I am interested in trying to package a software product consisting of a large linux software stack as a so-called "virtual appliance" to avoid a painful, painful installation procedure. My needs are probably similar to the author of this question and the answers here were helpful, but I have some specific questions.
The app I am trying to distribute consists of several rails apps and some other servers, daemons, and jobs that need to run via cron, etc. Currently it is running in a Ubuntu server.
What is the best way currently available to create and package a virtual machine like the above? I have been looking at JeOS which appears to be outdated, but has some tutorials written about the process. Also apparently the Open Virtualization Format is a good one for distributing virtual appliances, but I can't find any tutorials on creating such an image.

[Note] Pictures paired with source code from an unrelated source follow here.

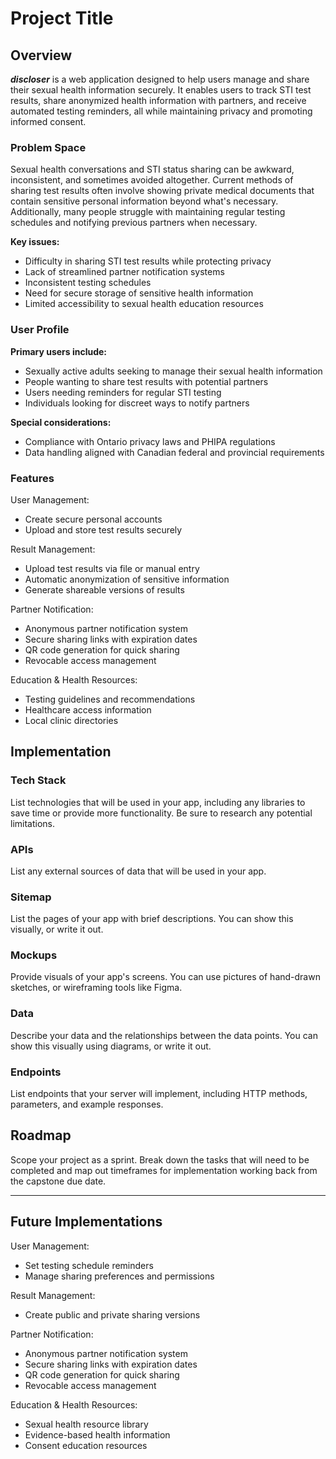# Project Title

## Overview

**_discloser_** is a web application designed to help users manage and share their sexual health information securely. It enables users to track STI test results, share anonymized health information with partners, and receive automated testing reminders, all while maintaining privacy and promoting informed consent.

### Problem Space

Sexual health conversations and STI status sharing can be awkward, inconsistent, and sometimes avoided altogether. Current methods of sharing test results often involve showing private medical documents that contain sensitive personal information beyond what's necessary. Additionally, many people struggle with maintaining regular testing schedules and notifying previous partners when necessary.

**Key issues:**

- Difficulty in sharing STI test results while protecting privacy
- Lack of streamlined partner notification systems
- Inconsistent testing schedules
- Need for secure storage of sensitive health information
- Limited accessibility to sexual health education resources

### User Profile

**Primary users include:**

- Sexually active adults seeking to manage their sexual health information
- People wanting to share test results with potential partners
- Users needing reminders for regular STI testing
- Individuals looking for discreet ways to notify partners

**Special considerations:**

- Compliance with Ontario privacy laws and PHIPA regulations
- Data handling aligned with Canadian federal and provincial requirements

### Features

User Management:

- Create secure personal accounts
- Upload and store test results securely

Result Management:

- Upload test results via file or manual entry
- Automatic anonymization of sensitive information
- Generate shareable versions of results

Partner Notification:

- Anonymous partner notification system
- Secure sharing links with expiration dates
- QR code generation for quick sharing
- Revocable access management

Education & Health Resources:

- Testing guidelines and recommendations
- Healthcare access information
- Local clinic directories

## Implementation

### Tech Stack

List technologies that will be used in your app, including any libraries to save time or provide more functionality. Be sure to research any potential limitations.

### APIs

List any external sources of data that will be used in your app.

### Sitemap

List the pages of your app with brief descriptions. You can show this visually, or write it out.

### Mockups

Provide visuals of your app's screens. You can use pictures of hand-drawn sketches, or wireframing tools like Figma.

### Data

Describe your data and the relationships between the data points. You can show this visually using diagrams, or write it out.

### Endpoints

List endpoints that your server will implement, including HTTP methods, parameters, and example responses.

## Roadmap

Scope your project as a sprint. Break down the tasks that will need to be completed and map out timeframes for implementation working back from the capstone due date.

---

## Future Implementations

User Management:

- Set testing schedule reminders
- Manage sharing preferences and permissions

Result Management:

- Create public and private sharing versions

Partner Notification:

- Anonymous partner notification system
- Secure sharing links with expiration dates
- QR code generation for quick sharing
- Revocable access management

Education & Health Resources:

- Sexual health resource library
- Evidence-based health information
- Consent education resources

How would we go about distributing the image and updates in such a way that user data is preserved?
I'll answer 2) first: If you set up the VM to contain 2 virtual disks you can put the OS and any upgradeable components on one disk and all user data on the other disk. To upgrade while preserving user data just ship an update of the OS disk.

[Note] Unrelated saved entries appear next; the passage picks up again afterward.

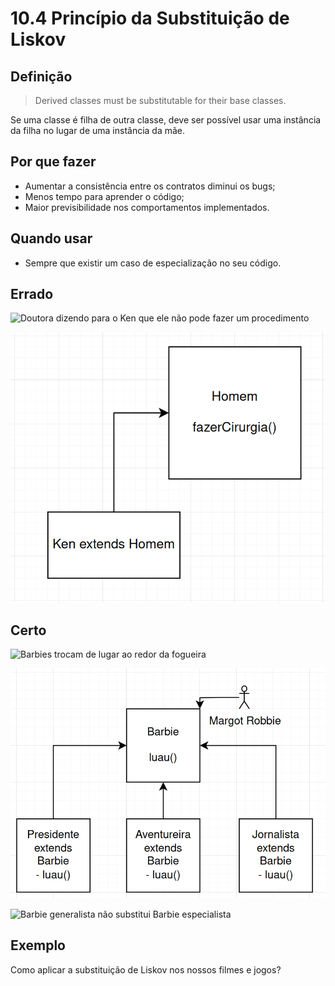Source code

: # 10.4 Princípio da Substituição de Liskov

## Definição

> Derived classes must be substitutable for their base classes.

Se uma classe é filha de outra classe, deve ser possível usar uma instância da filha no lugar de uma instância da mãe.

## Por que fazer

- Aumentar a consistência entre os contratos diminui os bugs;
- Menos tempo para aprender o código;
- Maior previsibilidade nos comportamentos implementados.

## Quando usar

- Sempre que existir um caso de especialização no seu código.

## Errado

![Doutora dizendo para o Ken que ele não pode fazer um procedimento](https://64.media.tumblr.com/06a120d297d35dfc8dd9a0d986cec373/ce068947b51664f5-c4/s400x600/f8eea422473fe5849c731e433590e88f6178dabe.gifv)

![Diagrama do exemplo do Ken](../assets/diagrama-ken-liskov.png)

## Certo

![Barbies trocam de lugar ao redor da fogueira](https://64.media.tumblr.com/1726912995f4c12cbb991ce533230643/96a415e839748056-e4/s540x810/f634b57cb344b1668d264584b0e480a9a2a31dc2.gif)

![Diagrama do exemplo da Barbie](../assets/barbie-liskov.png)

![Barbie generalista não substitui Barbie especialista](https://64.media.tumblr.com/5ca15bcbf038d62ca4866c1d3f2f0935/42aa76c86b35323b-0a/s540x810/b455efffdba069e934b7ef59f68c360484863298.gif)

## Exemplo

Como aplicar a substituição de Liskov nos nossos filmes e jogos?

As for 1): If you follow my suggestion for 2 you want to look for a format where the virtual disks are easily replaceable individually. You could achieve this using qemu/kvm with e.g. qcow2 images, but there are probably other formats, some of which may be easier to launch for users than qemu/kvm. If you use a cloud stack like OpenNebula to run the VMs instead of asking users to start the VMs themselves qemu-kvm with 1) should be very feasible.